The documented reality is that different generations view work and their relationship with it very differently. Recognize that a one-approach-fits-all is unlikely to satisfy a workforce that is diverse in terms of age, and adapt. Here are some ideas from LinkedIn on tailored approaches for Millennial employees. Acknowledgment also means recognizing people are dealing with many types of stress that can affect their commitment level and productivity. Show your colleagues your humanity by checking in with empathy and grace. During the pandemic, an Executive Director of one of the organizations that CP serves became a father. He readily acknowledged how his new role in the family dramatically transformed his ability to show empathy for his staff’s personal lives and commitments.

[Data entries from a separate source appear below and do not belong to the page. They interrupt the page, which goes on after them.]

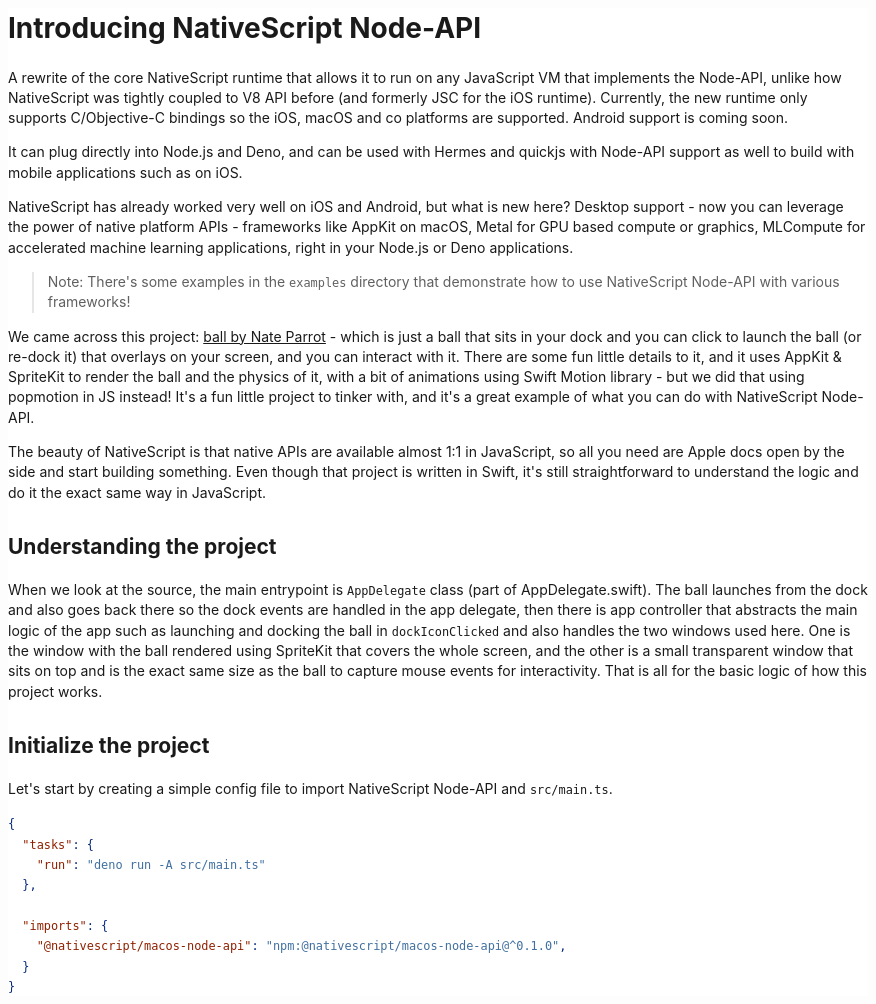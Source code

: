 # Introducing NativeScript Node-API

A rewrite of the core NativeScript runtime that allows it to run on any JavaScript VM that implements the Node-API, unlike how NativeScript was tightly coupled to V8 API before (and formerly JSC for the iOS runtime). Currently, the new runtime only supports C/Objective-C bindings so the iOS, macOS and co platforms are supported. Android support is coming soon.

It can plug directly into Node.js and Deno, and can be used with Hermes and quickjs with Node-API support as well to build with mobile applications such as on iOS.

NativeScript has already worked very well on iOS and Android, but what is new here? Desktop support - now you can leverage the power of native platform APIs - frameworks like AppKit on macOS, Metal for GPU based compute or graphics, MLCompute for accelerated machine learning applications, right in your Node.js or Deno applications.

> Note: There's some examples in the `examples` directory that demonstrate how to use NativeScript Node-API with various frameworks!

We came across this project: [ball by Nate Parrot](https://github.com/nate-parrott/ball) - which is just a ball that sits in your dock and you can click to launch the ball (or re-dock it) that overlays on your screen, and you can interact with it. There are some fun little details to it, and it uses AppKit & SpriteKit to render the ball and the physics of it, with a bit of animations using Swift Motion library - but we did that using popmotion in JS instead! It's a fun little project to tinker with, and it's a great example of what you can do with NativeScript Node-API.

The beauty of NativeScript is that native APIs are available almost 1:1 in JavaScript, so all you need are Apple docs open by the side and start building something. Even though that project is written in Swift, it's still straightforward to understand the logic and do it the exact same way in JavaScript.

## Understanding the project

When we look at the source, the main entrypoint is `AppDelegate` class (part of AppDelegate.swift). The ball launches from the dock and also goes back there so the dock events are handled in the app delegate, then there is app controller that abstracts the main logic of the app such as launching and docking the ball in `dockIconClicked` and also handles the two windows used here. One is the window with the ball rendered using SpriteKit that covers the whole screen, and the other is a small transparent window that sits on top and is the exact same size as the ball to capture mouse events for interactivity. That is all for the basic logic of how this project works.

## Initialize the project

Let's start by creating a simple config file to import NativeScript Node-API and `src/main.ts`.

```json
{
  "tasks": {
    "run": "deno run -A src/main.ts"
  },

  "imports": {
    "@nativescript/macos-node-api": "npm:@nativescript/macos-node-api@^0.1.0",
  }
}
```
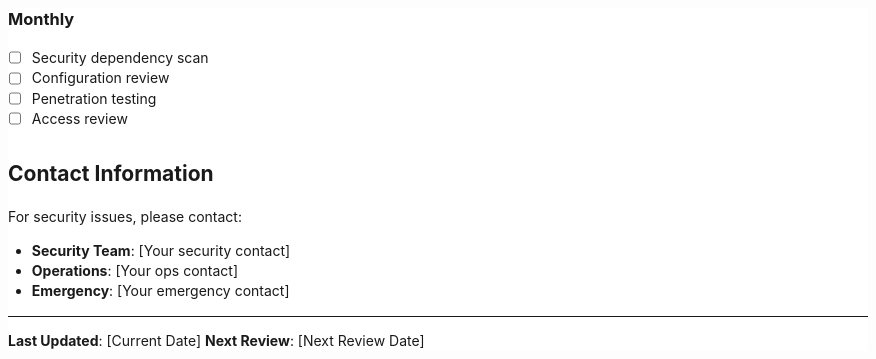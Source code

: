 ### Monthly
- [ ] Security dependency scan
- [ ] Configuration review
- [ ] Penetration testing
- [ ] Access review

## Contact Information

For security issues, please contact:
- **Security Team**: [Your security contact]
- **Operations**: [Your ops contact]
- **Emergency**: [Your emergency contact]

---

**Last Updated**: [Current Date]
**Next Review**: [Next Review Date]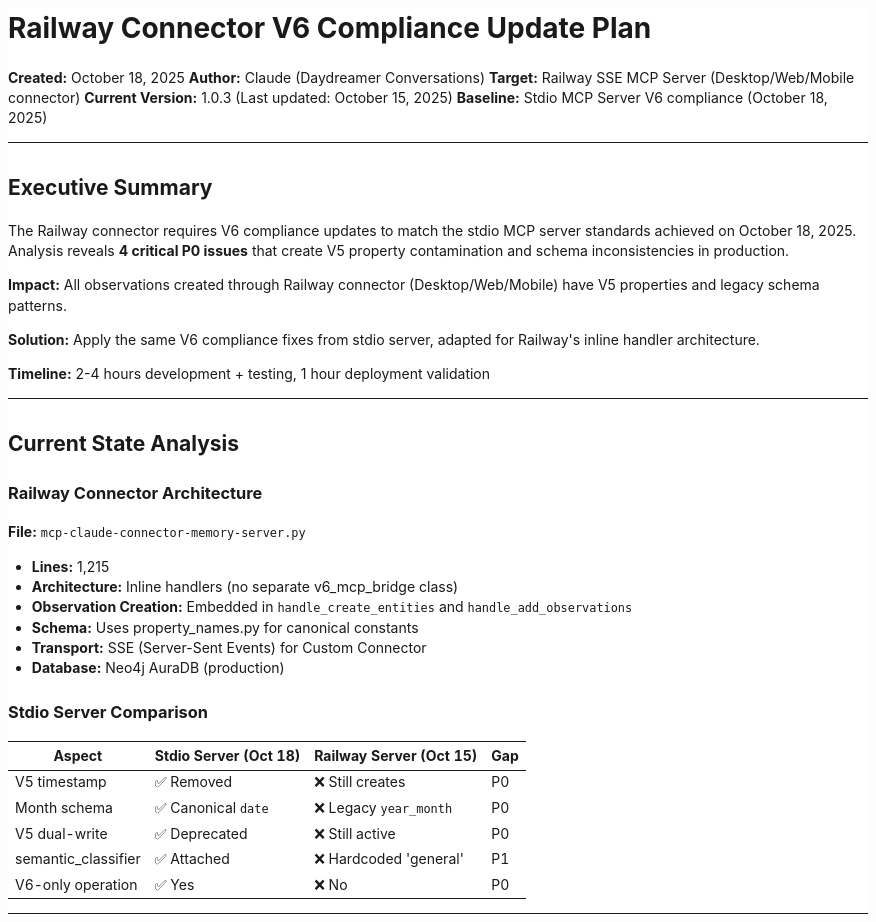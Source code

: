 # Railway Connector V6 Compliance Update Plan

**Created:** October 18, 2025
**Author:** Claude (Daydreamer Conversations)
**Target:** Railway SSE MCP Server (Desktop/Web/Mobile connector)
**Current Version:** 1.0.3 (Last updated: October 15, 2025)
**Baseline:** Stdio MCP Server V6 compliance (October 18, 2025)

---

## Executive Summary

The Railway connector requires V6 compliance updates to match the stdio MCP server standards achieved on October 18, 2025. Analysis reveals **4 critical P0 issues** that create V5 property contamination and schema inconsistencies in production.

**Impact:** All observations created through Railway connector (Desktop/Web/Mobile) have V5 properties and legacy schema patterns.

**Solution:** Apply the same V6 compliance fixes from stdio server, adapted for Railway's inline handler architecture.

**Timeline:** 2-4 hours development + testing, 1 hour deployment validation

---

## Current State Analysis

### Railway Connector Architecture

**File:** `mcp-claude-connector-memory-server.py`
- **Lines:** 1,215
- **Architecture:** Inline handlers (no separate v6_mcp_bridge class)
- **Observation Creation:** Embedded in `handle_create_entities` and `handle_add_observations`
- **Schema:** Uses property_names.py for canonical constants
- **Transport:** SSE (Server-Sent Events) for Custom Connector
- **Database:** Neo4j AuraDB (production)

### Stdio Server Comparison

| Aspect | Stdio Server (Oct 18) | Railway Server (Oct 15) | Gap |
|--------|----------------------|-------------------------|-----|
| V5 timestamp | ✅ Removed | ❌ Still creates | P0 |
| Month schema | ✅ Canonical `date` | ❌ Legacy `year_month` | P0 |
| V5 dual-write | ✅ Deprecated | ❌ Still active | P0 |
| semantic_classifier | ✅ Attached | ❌ Hardcoded 'general' | P1 |
| V6-only operation | ✅ Yes | ❌ No | P0 |

---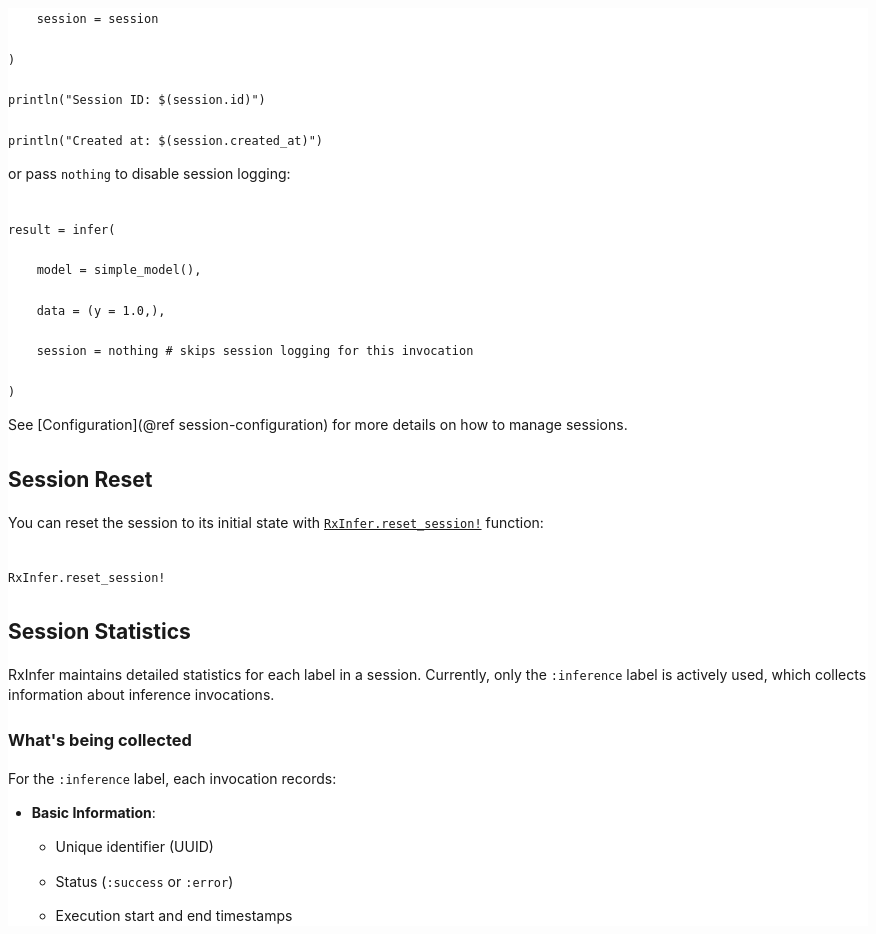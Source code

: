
 ```@example custom-session
    session = session

)

println("Session ID: $(session.id)")

println("Created at: $(session.created_at)")

```

or pass `nothing` to disable session logging:

```@example custom-session

result = infer(

    model = simple_model(),

    data = (y = 1.0,),

    session = nothing # skips session logging for this invocation

)

```

See [Configuration](@ref session-configuration) for more details on how to manage sessions.

## Session Reset

You can reset the session to its initial state with [`RxInfer.reset_session!`](@ref) function:

```@docs

RxInfer.reset_session!

```

## Session Statistics

RxInfer maintains detailed statistics for each label in a session. Currently, only the `:inference` label is actively used, which collects information about inference invocations.

### What's being collected

For the `:inference` label, each invocation records:

- **Basic Information**:

  - Unique identifier (UUID)

  - Status (`:success` or `:error`)

  - Execution start and end timestamps

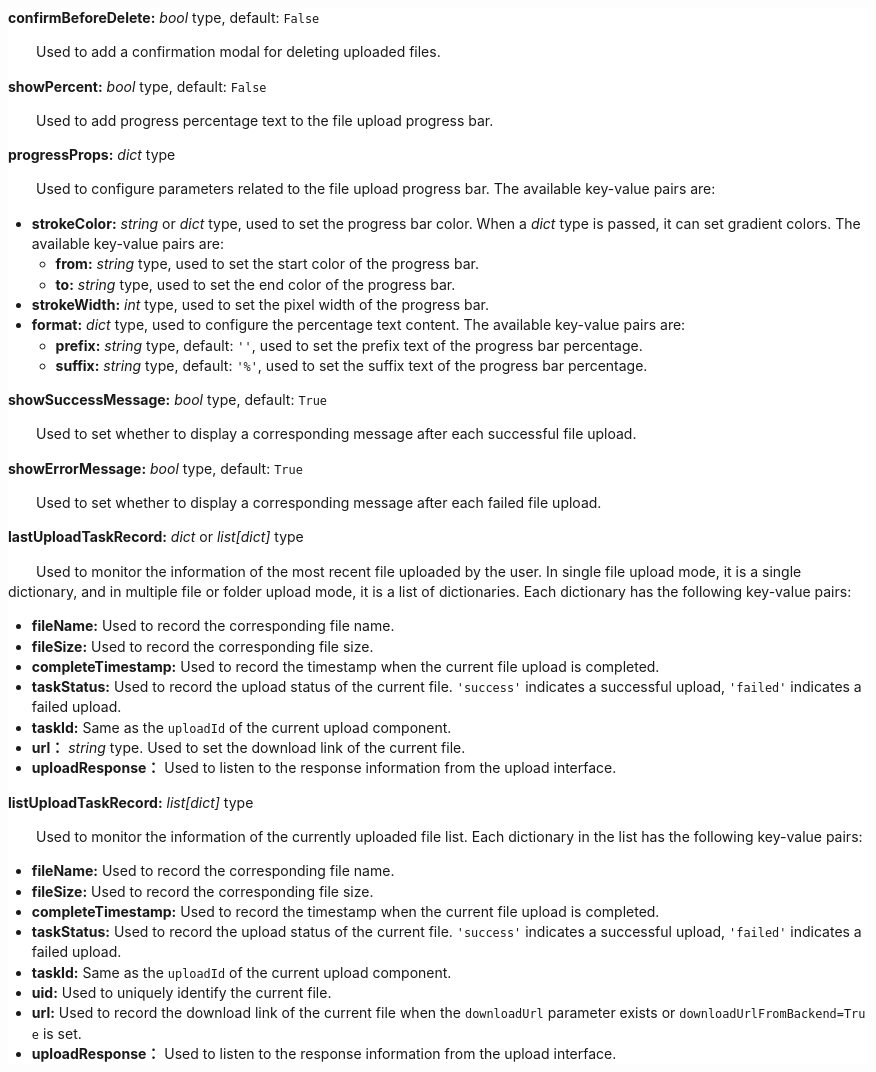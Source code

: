 **confirmBeforeDelete:** *bool* type, default: `False`

　　Used to add a confirmation modal for deleting uploaded files.

**showPercent:** *bool* type, default: `False`

　　Used to add progress percentage text to the file upload progress bar.

**progressProps:** *dict* type

　　Used to configure parameters related to the file upload progress bar. The available key-value pairs are:

- **strokeColor:** *string* or *dict* type, used to set the progress bar color. When a *dict* type is passed, it can set gradient colors. The available key-value pairs are:
  - **from:** *string* type, used to set the start color of the progress bar.
  - **to:** *string* type, used to set the end color of the progress bar.
- **strokeWidth:** *int* type, used to set the pixel width of the progress bar.
- **format:** *dict* type, used to configure the percentage text content. The available key-value pairs are:
  - **prefix:** *string* type, default: `''`, used to set the prefix text of the progress bar percentage.
  - **suffix:** *string* type, default: `'%'`, used to set the suffix text of the progress bar percentage.

**showSuccessMessage:** *bool* type, default: `True`

　　Used to set whether to display a corresponding message after each successful file upload.

**showErrorMessage:** *bool* type, default: `True`

　　Used to set whether to display a corresponding message after each failed file upload.

**lastUploadTaskRecord:** *dict* or *list[dict]* type

　　Used to monitor the information of the most recent file uploaded by the user. In single file upload mode, it is a single dictionary, and in multiple file or folder upload mode, it is a list of dictionaries. Each dictionary has the following key-value pairs:

- **fileName:** Used to record the corresponding file name.
- **fileSize:** Used to record the corresponding file size.
- **completeTimestamp:** Used to record the timestamp when the current file upload is completed.
- **taskStatus:** Used to record the upload status of the current file. `'success'` indicates a successful upload, `'failed'` indicates a failed upload.
- **taskId:** Same as the `uploadId` of the current upload component.
- **url：** *string* type. Used to set the download link of the current file.
- **uploadResponse：** Used to listen to the response information from the upload interface.

**listUploadTaskRecord:** *list[dict]* type

　　Used to monitor the information of the currently uploaded file list. Each dictionary in the list has the following key-value pairs:

- **fileName:** Used to record the corresponding file name.
- **fileSize:** Used to record the corresponding file size.
- **completeTimestamp:** Used to record the timestamp when the current file upload is completed.
- **taskStatus:** Used to record the upload status of the current file. `'success'` indicates a successful upload, `'failed'` indicates a failed upload.
- **taskId:** Same as the `uploadId` of the current upload component.
- **uid:** Used to uniquely identify the current file.
- **url:** Used to record the download link of the current file when the `downloadUrl` parameter exists or `downloadUrlFromBackend=True` is set.
- **uploadResponse：** Used to listen to the response information from the upload interface.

CP Vice President Michael Feinstein led a large nonprofit organization in the Washington, DC, area for more than a decade. When COVID hit and remote work became the norm, “I changed the cadence of my one-on-one, team, and staff meetings to check in more frequently and focus on how they were feeling in addition to what they were doing.” He notes that a key to being available to others “was managing my own stress, which meant regular exercise for me.”

EMPOWER

If you’ve hired the right people, give them the freedom to do their jobs. Let them know they have your trust to get the job done even when they aren’t sitting in the same place you are.

BUILD CONNECTION

In a hybrid environment, managers must be far more intentional about creating a sense of connection and belonging. Tactics can be simple but meaningful, such as every Monday morning sending out a message to your team asking how their weekend went and sharing a bit about yours. Intrusive? Perhaps. But people can share as much or as little as they like, and it will help them connect with each other too, especially at a time when they may no longer be bumping into each other in the breakroom. Make it easier for them to feel like they belong to a team.